Available records START

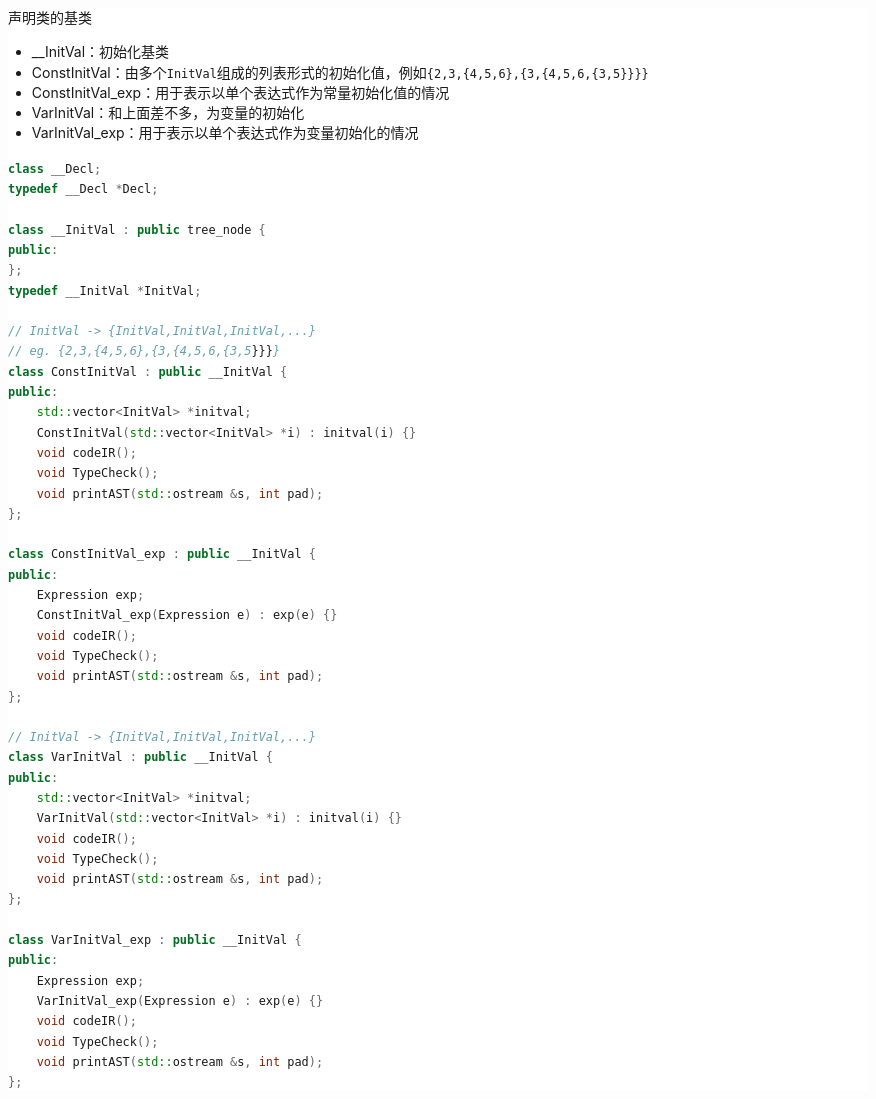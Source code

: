 声明类的基类

- __InitVal：初始化基类
- ConstInitVal：由多个`InitVal`组成的列表形式的初始化值，例如`{2,3,{4,5,6},{3,{4,5,6,{3,5}}}}`
- ConstInitVal_exp：用于表示以单个表达式作为常量初始化值的情况
- VarInitVal：和上面差不多，为变量的初始化
- VarInitVal_exp：用于表示以单个表达式作为变量初始化的情况

```c++
class __Decl;
typedef __Decl *Decl;

class __InitVal : public tree_node {
public:
};
typedef __InitVal *InitVal;

// InitVal -> {InitVal,InitVal,InitVal,...}
// eg. {2,3,{4,5,6},{3,{4,5,6,{3,5}}}}
class ConstInitVal : public __InitVal {
public:
    std::vector<InitVal> *initval;
    ConstInitVal(std::vector<InitVal> *i) : initval(i) {}
    void codeIR();
    void TypeCheck();
    void printAST(std::ostream &s, int pad);
};

class ConstInitVal_exp : public __InitVal {
public:
    Expression exp;
    ConstInitVal_exp(Expression e) : exp(e) {}
    void codeIR();
    void TypeCheck();
    void printAST(std::ostream &s, int pad);
};

// InitVal -> {InitVal,InitVal,InitVal,...}
class VarInitVal : public __InitVal {
public:
    std::vector<InitVal> *initval;
    VarInitVal(std::vector<InitVal> *i) : initval(i) {}
    void codeIR();
    void TypeCheck();
    void printAST(std::ostream &s, int pad);
};

class VarInitVal_exp : public __InitVal {
public:
    Expression exp;
    VarInitVal_exp(Expression e) : exp(e) {}
    void codeIR();
    void TypeCheck();
    void printAST(std::ostream &s, int pad);
};
```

Available records END

Task to carry out.
Each line above that contains "class" must be copied out.

Solution for this task.
class __Decl;
class __InitVal : public tree_node {
class ConstInitVal : public __InitVal {
class ConstInitVal_exp : public __InitVal {
class VarInitVal : public __InitVal {
class VarInitVal_exp : public __InitVal {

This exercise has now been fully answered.